## TASK REQUIREMENTS
In the material below, find the line containing "2. **Click**: Login button" and the line containing "- **Main App**: http://localhost:5173", then reproduce exactly both of them and every line between, and nothing else.

## DATA FOR THIS EXERCISE
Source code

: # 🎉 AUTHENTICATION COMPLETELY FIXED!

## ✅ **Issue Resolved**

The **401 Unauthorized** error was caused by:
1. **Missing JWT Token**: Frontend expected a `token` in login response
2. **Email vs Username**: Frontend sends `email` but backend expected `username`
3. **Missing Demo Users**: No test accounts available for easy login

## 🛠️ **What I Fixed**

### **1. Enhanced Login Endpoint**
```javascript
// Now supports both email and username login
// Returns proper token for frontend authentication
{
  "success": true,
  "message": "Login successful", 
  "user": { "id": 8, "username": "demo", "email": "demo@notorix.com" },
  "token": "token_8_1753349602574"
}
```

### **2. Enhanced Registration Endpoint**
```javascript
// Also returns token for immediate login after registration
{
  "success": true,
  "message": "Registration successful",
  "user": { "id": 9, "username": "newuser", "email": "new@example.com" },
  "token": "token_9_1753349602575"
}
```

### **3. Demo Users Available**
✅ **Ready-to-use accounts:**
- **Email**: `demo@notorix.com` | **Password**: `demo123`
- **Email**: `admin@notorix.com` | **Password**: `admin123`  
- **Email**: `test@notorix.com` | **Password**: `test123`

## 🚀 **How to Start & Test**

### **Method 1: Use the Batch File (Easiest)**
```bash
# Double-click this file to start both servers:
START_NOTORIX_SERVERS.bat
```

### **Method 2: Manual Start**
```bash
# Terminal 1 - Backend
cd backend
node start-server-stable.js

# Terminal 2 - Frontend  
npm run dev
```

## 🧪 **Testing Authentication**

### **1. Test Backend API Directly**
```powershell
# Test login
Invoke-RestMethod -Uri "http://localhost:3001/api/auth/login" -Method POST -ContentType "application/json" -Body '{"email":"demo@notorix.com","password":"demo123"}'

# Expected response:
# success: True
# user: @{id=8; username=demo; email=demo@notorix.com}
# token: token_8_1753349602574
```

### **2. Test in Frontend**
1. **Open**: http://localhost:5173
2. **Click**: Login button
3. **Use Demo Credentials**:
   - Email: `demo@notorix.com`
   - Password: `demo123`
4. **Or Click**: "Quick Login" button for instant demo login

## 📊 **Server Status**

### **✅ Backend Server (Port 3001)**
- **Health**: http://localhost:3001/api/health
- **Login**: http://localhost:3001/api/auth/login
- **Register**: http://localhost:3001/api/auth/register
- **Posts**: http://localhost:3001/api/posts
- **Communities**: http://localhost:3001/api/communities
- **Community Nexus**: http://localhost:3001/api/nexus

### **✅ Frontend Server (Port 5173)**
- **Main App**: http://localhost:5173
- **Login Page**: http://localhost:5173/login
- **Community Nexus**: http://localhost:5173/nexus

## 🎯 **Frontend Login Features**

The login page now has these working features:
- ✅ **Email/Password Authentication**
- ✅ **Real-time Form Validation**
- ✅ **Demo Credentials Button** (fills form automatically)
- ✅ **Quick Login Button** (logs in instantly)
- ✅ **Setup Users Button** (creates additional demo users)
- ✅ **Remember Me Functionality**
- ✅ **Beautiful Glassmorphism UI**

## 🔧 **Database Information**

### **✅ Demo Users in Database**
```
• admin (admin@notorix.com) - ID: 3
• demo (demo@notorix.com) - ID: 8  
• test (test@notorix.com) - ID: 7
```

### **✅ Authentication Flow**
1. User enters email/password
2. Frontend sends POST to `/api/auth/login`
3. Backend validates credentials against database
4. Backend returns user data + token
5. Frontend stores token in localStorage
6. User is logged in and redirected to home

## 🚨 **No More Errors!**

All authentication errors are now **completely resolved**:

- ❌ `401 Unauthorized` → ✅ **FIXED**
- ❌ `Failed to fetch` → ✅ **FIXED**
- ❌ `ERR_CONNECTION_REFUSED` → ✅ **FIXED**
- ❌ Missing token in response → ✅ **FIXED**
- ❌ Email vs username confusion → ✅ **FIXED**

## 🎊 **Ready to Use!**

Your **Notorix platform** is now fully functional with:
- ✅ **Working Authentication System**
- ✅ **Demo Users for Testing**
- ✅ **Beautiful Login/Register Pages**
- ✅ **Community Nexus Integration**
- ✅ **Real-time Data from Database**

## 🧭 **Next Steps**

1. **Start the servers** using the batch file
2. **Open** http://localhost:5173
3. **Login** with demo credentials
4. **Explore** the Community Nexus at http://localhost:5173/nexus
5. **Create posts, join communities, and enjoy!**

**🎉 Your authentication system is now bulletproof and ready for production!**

## SOLUTION FOR THIS TASK
2. **Click**: Login button
3. **Use Demo Credentials**:
   - Email: `demo@notorix.com`
   - Password: `demo123`
4. **Or Click**: "Quick Login" button for instant demo login

## 📊 **Server Status**

### **✅ Backend Server (Port 3001)**
- **Health**: http://localhost:3001/api/health
- **Login**: http://localhost:3001/api/auth/login
- **Register**: http://localhost:3001/api/auth/register
- **Posts**: http://localhost:3001/api/posts
- **Communities**: http://localhost:3001/api/communities
- **Community Nexus**: http://localhost:3001/api/nexus

### **✅ Frontend Server (Port 5173)**
- **Main App**: http://localhost:5173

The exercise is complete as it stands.